A. Setting the Stage: The Growing Significance of Avoidance Actions
Calendar Years 2001, 2002 and 2003 all posted record breaking bankruptcy filing rates.1 While total filings increased in each of these successive years, business filings slightly declined while consumer filings have continued their increase – sufficient to offset the drop in business filings.2 Accounts of the impetus behind these statistics include some rush to the courthouse, despite a mending economy, to resort to the bankruptcy process prior to the possible enactment of proposed reform promising to make it more difficult for consumers to erase debts under Chapter 7 of the Bankruptcy Code ("Code") rather than making periodic payments under Chapter 13, or on the other hand, or for another example, deeper socio-economic issues confronting a progressively more fragile middle class may explain the growing use of the bankruptcy process by individuals, as Harvard professor Elizabeth Warren has argued.3 In any event, these are beyond the scope of this article.

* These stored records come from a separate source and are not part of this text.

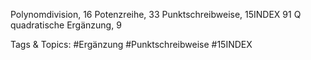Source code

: Polynomdivision, 16
Potenzreihe, 33
Punktschreibweise, 15INDEX 91
Q
quadratische Ergänzung, 9

   Tags & Topics:
   #Ergänzung
   #Punktschreibweise
   #15INDEX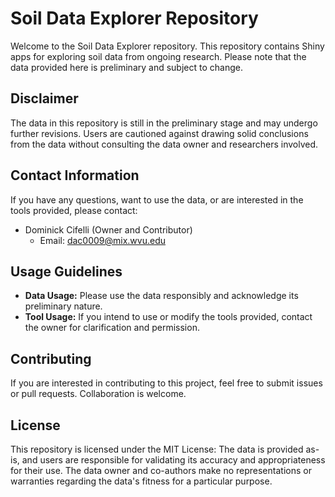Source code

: # Soil Data Explorer Repository
Welcome to the Soil Data Explorer repository. This repository contains Shiny apps for exploring soil data from ongoing research. Please note that the data provided here is preliminary and subject to change.

## Disclaimer
The data in this repository is still in the preliminary stage and may undergo further revisions. Users are cautioned against drawing solid conclusions from the data without consulting the data owner and researchers involved.

## Contact Information
If you have any questions, want to use the data, or are interested in the tools provided, please contact:
- Dominick Cifelli (Owner and Contributor)
  - Email: [dac0009@mix.wvu.edu](mailto:dac0009@mix.wvu.edu)

## Usage Guidelines
- **Data Usage:** Please use the data responsibly and acknowledge its preliminary nature.
- **Tool Usage:** If you intend to use or modify the tools provided, contact the owner for clarification and permission.

## Contributing
If you are interested in contributing to this project, feel free to submit issues or pull requests. Collaboration is welcome.

## License
This repository is licensed under the MIT License: The data is provided as-is, and users are responsible for validating its accuracy and appropriateness for their use. The data owner and co-authors make no representations or warranties regarding the data's fitness for a particular purpose.


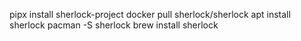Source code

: pipx install sherlock-project
docker pull sherlock/sherlock
apt install sherlock
pacman -S sherlock
brew install sherlock
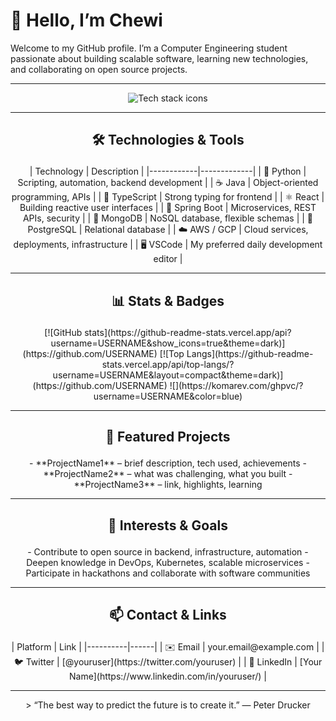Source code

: <p align="center">
  <h1>👋 Hello, I’m Chewi</h1>
  <p>Welcome to my GitHub profile. I’m a Computer Engineering student passionate about building scalable software, learning new technologies, and collaborating on open source projects.</p>
</p>

---

<p align="center">
  <img src="https://skillicons.dev/icons?i=python,java,typescript,react,spring,aws,gcp,mongodb,postgresql,vscode&theme=dark" alt="Tech stack icons" />
</p>

---

## <p align="center">🛠️ Technologies & Tools</p>

<p align="center">
| Technology | Description |
|------------|-------------|
| 🐍 Python | Scripting, automation, backend development |
| ☕ Java | Object-oriented programming, APIs |
| 📘 TypeScript | Strong typing for frontend |
| ⚛️ React | Building reactive user interfaces |
| 🌱 Spring Boot | Microservices, REST APIs, security |
| 🍃 MongoDB | NoSQL database, flexible schemas |
| 🐘 PostgreSQL | Relational database |
| ☁️ AWS / GCP | Cloud services, deployments, infrastructure |
| 🖥️ VSCode | My preferred daily development editor |
</p>

---

## <p align="center">📊 Stats & Badges</p>

<p align="center">
[![GitHub stats](https://github-readme-stats.vercel.app/api?username=USERNAME&show_icons=true&theme=dark)](https://github.com/USERNAME)  
[![Top Langs](https://github-readme-stats.vercel.app/api/top-langs/?username=USERNAME&layout=compact&theme=dark)](https://github.com/USERNAME)  
![](https://komarev.com/ghpvc/?username=USERNAME&color=blue)
</p>

---

## <p align="center">🚀 Featured Projects</p>

<p align="center">
- **ProjectName1** – brief description, tech used, achievements  
- **ProjectName2** – what was challenging, what you built  
- **ProjectName3** – link, highlights, learning  
</p>

---

## <p align="center">🎯 Interests & Goals</p>

<p align="center">
- Contribute to open source in backend, infrastructure, automation  
- Deepen knowledge in DevOps, Kubernetes, scalable microservices  
- Participate in hackathons and collaborate with software communities  
</p>

---

## <p align="center">📫 Contact & Links</p>

<p align="center">
| Platform | Link |
|----------|------|
| ✉️ Email | your.email@example.com |
| 🐦 Twitter | [@youruser](https://twitter.com/youruser) |
| 🔗 LinkedIn | [Your Name](https://www.linkedin.com/in/youruser/) |
</p>

---

<p align="center">
> “The best way to predict the future is to create it.” — Peter Drucker  
</p>
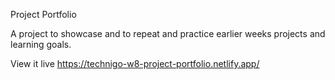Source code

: Project Portfolio

A project to showcase and to repeat and practice earlier weeks projects and learning goals.

View it live
https://technigo-w8-project-portfolio.netlify.app/
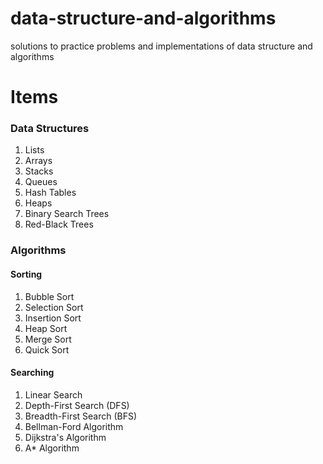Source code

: # data-structure-and-algorithms
solutions to practice problems and implementations of data structure and algorithms 

# Items
### Data Structures
1. Lists 
2. Arrays
3. Stacks
4. Queues
5. Hash Tables
6. Heaps
7. Binary Search Trees
8. Red-Black Trees

### Algorithms
#### Sorting
1. Bubble Sort
2. Selection Sort
3. Insertion Sort
4. Heap Sort
5. Merge Sort
6. Quick Sort

#### Searching
1. Linear Search
2. Depth-First Search (DFS)
3. Breadth-First Search (BFS)
4. Bellman-Ford Algorithm
5. Dijkstra's Algorithm
6. A\*  Algorithm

Suffice it for our purposes to note that as the use of the bankruptcy process has grown, so has the volume of ancillary litigation that bankruptcy cases generate, the bulk of which is comprised of avoidance actions. While it appears that we may be slowly surmounting the crest of the aforementioned wave of bankruptcy filings, certainly at least as to business bankruptcies, this is not the case with respect to avoidance actions. The reason for this is the (typically) two year statute of limitations that applies to the commencement of such actions under Code section 546. Accordingly, accepting the fact that bankruptcy case filings peaked through the end of 2003 (and into 2004), we can expect a high rate of avoidance actions to stem from these cases through 2005-2006.